Saved entries:
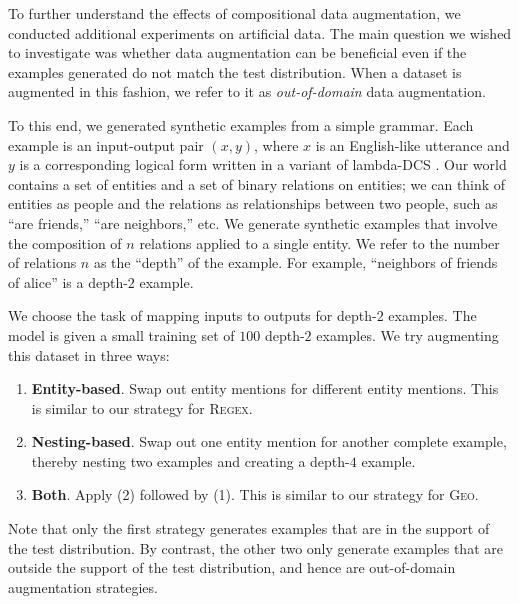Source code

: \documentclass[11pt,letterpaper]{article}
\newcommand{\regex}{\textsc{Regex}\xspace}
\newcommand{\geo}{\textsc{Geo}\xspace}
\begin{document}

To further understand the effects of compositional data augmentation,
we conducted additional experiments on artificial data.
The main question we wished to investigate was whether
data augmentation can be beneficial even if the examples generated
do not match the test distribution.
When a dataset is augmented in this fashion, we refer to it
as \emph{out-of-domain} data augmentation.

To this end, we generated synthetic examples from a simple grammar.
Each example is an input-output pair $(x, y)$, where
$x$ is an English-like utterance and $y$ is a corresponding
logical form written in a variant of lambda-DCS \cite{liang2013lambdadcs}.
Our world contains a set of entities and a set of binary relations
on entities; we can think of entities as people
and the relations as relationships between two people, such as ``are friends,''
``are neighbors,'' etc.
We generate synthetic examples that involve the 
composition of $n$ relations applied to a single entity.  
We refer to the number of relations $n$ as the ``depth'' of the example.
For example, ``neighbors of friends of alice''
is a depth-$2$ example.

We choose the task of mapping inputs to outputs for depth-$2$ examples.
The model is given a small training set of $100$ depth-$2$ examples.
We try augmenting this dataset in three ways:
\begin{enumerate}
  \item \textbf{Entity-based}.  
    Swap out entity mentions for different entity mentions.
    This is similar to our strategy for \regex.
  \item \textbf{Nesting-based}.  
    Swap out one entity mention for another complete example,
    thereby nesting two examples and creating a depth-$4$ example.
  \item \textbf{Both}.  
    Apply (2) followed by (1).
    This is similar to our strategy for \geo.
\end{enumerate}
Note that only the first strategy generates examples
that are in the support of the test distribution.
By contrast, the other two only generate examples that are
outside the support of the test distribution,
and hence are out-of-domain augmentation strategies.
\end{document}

### PROBLEM DESCRIPTION:
Restate the line containing "Note that only" and every remaining line of the records word for word. Add nothing.

### EXPECTED OUTPUT:
Note that only the first strategy generates examples
that are in the support of the test distribution.
By contrast, the other two only generate examples that are
outside the support of the test distribution,
and hence are out-of-domain augmentation strategies.
\end{document}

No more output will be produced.